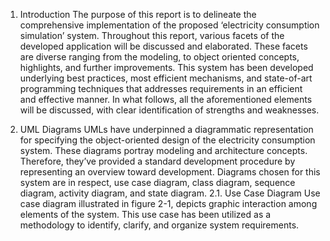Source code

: 1. Introduction
The purpose of this report is to delineate the comprehensive implementation of the proposed ‘electricity consumption simulation’ system. 
Throughout this report, various facets of the developed application will be discussed and elaborated. These facets are diverse ranging from the modeling, to object oriented concepts, highlights, and further improvements. This system has been developed underlying best practices, most efficient mechanisms, and state-of-art programming techniques that addresses requirements in an efficient and effective manner. In what follows, all the aforementioned elements will be discussed, with clear identification of strengths and weaknesses.


2. UML Diagrams
UMLs have underpinned a diagrammatic representation for specifying the object-oriented design of the electricity consumption system. These diagrams portray modeling and architecture concepts. Therefore, they’ve provided a standard development procedure by representing an overview toward development. Diagrams chosen for this system are in respect, use case diagram, class diagram, sequence diagram, activity diagram, and state diagram.
2.1. Use Case Diagram
Use case diagram illustrated in figure 2-1, depicts graphic interaction among elements of the system. This use case has been utilized as a methodology to identify, clarify, and organize system requirements.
- - - -
> Problem to work on
Restate, word for word, the final stretch of the entries above: the line containing "2.1. Use Case Diagram" and every line after it, up to and including the last.

> Solution for this exercise
2.1. Use Case Diagram
Use case diagram illustrated in figure 2-1, depicts graphic interaction among elements of the system. This use case has been utilized as a methodology to identify, clarify, and organize system requirements.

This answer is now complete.